**Exercise directions**.
Count up the lines holding "Deployment" in the material, then reply with only the number.

**Entries provided**.
◆ ◆ ◆ ◆ ◆ ◆ ◆

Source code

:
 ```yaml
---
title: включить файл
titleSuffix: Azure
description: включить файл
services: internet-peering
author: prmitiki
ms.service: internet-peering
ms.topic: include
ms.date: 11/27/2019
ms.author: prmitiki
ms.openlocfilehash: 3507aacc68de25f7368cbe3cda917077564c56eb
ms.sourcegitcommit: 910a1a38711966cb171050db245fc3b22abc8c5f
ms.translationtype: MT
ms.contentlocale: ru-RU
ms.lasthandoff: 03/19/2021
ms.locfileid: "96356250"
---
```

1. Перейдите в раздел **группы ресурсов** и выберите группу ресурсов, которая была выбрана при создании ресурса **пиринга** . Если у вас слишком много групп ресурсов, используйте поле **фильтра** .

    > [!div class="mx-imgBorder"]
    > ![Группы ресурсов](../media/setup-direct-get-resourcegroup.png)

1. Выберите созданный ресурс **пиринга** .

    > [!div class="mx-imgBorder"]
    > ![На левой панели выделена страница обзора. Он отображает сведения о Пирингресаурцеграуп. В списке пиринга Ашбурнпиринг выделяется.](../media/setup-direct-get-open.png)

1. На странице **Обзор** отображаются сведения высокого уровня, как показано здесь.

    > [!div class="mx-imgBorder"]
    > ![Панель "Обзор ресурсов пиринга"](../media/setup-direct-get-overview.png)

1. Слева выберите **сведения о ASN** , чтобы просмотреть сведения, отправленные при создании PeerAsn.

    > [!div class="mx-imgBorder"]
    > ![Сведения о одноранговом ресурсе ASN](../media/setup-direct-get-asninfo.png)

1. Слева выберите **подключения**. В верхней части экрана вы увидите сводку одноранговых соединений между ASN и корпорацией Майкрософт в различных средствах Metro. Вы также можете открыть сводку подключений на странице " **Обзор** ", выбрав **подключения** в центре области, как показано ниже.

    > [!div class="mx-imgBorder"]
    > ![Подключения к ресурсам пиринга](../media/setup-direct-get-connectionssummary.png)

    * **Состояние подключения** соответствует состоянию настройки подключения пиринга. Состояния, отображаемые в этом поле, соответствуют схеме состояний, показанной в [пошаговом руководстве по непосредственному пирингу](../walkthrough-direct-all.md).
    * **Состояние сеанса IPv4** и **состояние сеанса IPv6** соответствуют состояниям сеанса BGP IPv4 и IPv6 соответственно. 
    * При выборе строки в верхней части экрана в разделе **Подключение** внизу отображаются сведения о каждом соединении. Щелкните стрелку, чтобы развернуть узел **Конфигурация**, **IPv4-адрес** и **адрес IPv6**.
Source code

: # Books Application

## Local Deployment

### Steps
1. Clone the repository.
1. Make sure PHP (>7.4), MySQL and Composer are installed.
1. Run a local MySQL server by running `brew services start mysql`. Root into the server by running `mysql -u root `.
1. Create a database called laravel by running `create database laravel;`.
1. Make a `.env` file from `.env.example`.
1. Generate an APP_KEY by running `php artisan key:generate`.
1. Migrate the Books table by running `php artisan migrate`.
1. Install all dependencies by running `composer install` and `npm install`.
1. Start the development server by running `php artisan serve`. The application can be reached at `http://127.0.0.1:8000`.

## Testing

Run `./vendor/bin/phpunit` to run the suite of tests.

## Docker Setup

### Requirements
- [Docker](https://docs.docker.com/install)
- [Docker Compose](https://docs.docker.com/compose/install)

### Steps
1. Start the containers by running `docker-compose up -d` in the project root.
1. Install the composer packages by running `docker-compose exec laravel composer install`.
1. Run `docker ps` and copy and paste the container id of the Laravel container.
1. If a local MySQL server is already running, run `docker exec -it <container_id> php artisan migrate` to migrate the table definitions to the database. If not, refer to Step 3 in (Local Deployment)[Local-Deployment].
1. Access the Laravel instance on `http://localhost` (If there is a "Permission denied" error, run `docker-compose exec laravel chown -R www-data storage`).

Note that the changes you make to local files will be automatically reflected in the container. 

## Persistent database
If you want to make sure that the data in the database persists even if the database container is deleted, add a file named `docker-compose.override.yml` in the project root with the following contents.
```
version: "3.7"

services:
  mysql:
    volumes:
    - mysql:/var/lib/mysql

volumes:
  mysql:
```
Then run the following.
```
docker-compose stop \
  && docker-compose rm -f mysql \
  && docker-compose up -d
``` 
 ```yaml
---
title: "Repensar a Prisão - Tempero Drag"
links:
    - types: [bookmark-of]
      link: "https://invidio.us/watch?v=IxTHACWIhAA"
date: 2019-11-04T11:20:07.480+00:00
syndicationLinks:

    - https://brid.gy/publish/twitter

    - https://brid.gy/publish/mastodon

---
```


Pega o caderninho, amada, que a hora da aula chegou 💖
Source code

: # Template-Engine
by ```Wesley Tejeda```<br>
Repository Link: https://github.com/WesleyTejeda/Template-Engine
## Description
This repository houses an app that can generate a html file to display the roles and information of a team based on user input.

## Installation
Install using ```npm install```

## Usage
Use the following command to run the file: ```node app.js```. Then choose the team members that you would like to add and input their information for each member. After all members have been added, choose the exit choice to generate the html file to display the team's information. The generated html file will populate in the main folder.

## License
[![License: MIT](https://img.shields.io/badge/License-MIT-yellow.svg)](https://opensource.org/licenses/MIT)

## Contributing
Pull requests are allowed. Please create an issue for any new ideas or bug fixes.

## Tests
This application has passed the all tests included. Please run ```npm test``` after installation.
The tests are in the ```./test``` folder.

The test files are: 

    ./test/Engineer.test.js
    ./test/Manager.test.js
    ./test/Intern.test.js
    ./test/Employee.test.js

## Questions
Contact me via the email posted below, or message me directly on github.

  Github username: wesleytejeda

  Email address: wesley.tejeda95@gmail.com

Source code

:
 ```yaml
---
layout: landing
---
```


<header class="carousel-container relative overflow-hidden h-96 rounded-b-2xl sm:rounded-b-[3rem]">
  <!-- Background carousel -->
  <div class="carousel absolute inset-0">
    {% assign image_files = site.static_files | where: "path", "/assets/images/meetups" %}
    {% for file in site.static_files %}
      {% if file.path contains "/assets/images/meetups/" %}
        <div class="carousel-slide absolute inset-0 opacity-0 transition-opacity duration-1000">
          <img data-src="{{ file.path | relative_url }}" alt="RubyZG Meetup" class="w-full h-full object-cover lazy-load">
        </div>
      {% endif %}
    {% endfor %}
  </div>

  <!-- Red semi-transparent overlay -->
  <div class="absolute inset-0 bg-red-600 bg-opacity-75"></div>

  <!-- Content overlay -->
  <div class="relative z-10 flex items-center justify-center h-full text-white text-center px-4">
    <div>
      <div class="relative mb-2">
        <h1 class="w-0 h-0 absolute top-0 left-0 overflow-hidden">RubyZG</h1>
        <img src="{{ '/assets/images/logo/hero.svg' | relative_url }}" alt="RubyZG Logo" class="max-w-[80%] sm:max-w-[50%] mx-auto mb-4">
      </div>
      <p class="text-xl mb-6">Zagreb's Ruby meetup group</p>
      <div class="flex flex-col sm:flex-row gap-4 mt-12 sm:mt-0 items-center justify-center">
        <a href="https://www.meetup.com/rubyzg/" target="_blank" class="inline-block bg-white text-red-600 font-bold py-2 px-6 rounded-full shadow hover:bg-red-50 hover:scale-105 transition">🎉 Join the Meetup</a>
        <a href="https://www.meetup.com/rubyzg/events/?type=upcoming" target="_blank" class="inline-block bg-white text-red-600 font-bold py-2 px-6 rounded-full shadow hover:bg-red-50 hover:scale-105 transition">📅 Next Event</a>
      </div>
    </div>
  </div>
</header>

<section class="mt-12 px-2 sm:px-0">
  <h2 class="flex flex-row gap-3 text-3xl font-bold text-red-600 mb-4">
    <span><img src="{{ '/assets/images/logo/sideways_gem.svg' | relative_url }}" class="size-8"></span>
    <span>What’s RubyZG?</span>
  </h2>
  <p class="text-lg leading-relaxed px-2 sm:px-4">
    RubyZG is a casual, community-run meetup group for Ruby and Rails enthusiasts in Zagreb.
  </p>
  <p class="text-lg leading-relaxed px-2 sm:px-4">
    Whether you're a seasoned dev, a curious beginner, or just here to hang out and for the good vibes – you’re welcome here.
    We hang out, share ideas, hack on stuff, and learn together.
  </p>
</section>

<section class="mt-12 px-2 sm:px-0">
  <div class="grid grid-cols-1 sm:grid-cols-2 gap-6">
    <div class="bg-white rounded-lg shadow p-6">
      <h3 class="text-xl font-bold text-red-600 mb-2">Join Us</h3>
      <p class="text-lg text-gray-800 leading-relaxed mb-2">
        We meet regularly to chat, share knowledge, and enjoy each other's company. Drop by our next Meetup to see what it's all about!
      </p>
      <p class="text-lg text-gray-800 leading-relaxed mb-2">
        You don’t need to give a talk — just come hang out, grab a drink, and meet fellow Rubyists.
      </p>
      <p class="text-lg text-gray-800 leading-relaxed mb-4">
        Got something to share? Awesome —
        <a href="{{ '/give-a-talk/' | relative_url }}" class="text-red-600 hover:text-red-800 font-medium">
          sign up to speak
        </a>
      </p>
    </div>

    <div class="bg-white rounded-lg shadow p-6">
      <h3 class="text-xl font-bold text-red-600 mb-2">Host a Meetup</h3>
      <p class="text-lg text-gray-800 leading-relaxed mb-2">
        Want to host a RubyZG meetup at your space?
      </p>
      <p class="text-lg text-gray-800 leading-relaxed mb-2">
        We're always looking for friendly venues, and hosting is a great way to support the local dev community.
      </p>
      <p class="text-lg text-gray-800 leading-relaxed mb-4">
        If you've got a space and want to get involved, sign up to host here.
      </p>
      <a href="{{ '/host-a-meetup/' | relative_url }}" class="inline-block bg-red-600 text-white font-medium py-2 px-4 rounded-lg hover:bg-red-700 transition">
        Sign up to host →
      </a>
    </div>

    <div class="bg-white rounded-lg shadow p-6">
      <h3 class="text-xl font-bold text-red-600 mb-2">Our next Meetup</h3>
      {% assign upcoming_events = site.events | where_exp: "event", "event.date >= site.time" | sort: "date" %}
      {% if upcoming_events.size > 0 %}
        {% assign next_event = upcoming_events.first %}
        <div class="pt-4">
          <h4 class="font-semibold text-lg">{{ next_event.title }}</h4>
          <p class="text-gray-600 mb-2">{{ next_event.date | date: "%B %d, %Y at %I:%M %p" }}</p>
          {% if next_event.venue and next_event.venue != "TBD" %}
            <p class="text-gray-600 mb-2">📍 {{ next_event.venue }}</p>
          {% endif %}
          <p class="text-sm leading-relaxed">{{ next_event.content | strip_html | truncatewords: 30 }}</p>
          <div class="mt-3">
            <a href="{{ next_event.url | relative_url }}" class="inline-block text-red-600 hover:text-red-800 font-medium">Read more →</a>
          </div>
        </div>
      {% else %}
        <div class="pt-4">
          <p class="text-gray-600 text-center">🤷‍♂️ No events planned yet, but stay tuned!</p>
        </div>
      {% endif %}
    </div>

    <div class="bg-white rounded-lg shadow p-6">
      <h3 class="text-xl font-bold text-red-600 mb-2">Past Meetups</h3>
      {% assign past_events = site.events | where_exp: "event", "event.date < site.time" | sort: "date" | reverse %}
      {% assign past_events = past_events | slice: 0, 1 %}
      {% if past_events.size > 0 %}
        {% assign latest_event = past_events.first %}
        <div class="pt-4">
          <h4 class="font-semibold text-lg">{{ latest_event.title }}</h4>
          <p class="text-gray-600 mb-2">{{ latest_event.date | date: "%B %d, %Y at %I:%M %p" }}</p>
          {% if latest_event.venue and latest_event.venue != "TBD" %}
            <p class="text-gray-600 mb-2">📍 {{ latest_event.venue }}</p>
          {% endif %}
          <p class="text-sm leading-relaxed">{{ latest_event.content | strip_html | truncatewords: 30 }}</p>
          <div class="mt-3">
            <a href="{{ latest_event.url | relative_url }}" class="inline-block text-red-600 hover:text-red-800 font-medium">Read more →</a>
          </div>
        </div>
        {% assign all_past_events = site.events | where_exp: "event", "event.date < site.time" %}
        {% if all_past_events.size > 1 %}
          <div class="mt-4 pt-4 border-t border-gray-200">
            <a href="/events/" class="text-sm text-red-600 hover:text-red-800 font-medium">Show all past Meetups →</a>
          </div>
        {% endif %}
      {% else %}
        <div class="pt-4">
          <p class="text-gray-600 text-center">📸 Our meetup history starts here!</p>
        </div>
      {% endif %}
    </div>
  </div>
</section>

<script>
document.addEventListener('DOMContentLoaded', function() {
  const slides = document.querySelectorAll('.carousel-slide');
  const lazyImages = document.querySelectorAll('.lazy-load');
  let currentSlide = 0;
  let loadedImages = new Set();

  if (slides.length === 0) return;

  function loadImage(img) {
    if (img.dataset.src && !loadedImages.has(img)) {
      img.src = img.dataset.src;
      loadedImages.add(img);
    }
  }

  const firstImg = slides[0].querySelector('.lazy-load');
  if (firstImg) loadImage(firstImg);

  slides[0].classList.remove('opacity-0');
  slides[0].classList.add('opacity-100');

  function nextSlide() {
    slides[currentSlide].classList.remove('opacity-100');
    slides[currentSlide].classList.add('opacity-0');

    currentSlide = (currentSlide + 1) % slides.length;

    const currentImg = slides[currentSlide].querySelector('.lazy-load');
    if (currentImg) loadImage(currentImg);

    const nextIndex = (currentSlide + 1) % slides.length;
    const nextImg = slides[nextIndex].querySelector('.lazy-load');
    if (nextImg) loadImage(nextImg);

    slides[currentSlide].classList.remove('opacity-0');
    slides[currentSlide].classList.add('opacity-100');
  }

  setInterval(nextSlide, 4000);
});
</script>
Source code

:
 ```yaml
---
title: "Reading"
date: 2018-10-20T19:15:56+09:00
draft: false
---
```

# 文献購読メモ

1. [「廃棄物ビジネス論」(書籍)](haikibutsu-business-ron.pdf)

◆ ◆ ◆ ◆ ◆ ◆ ◆

**Solution**.
2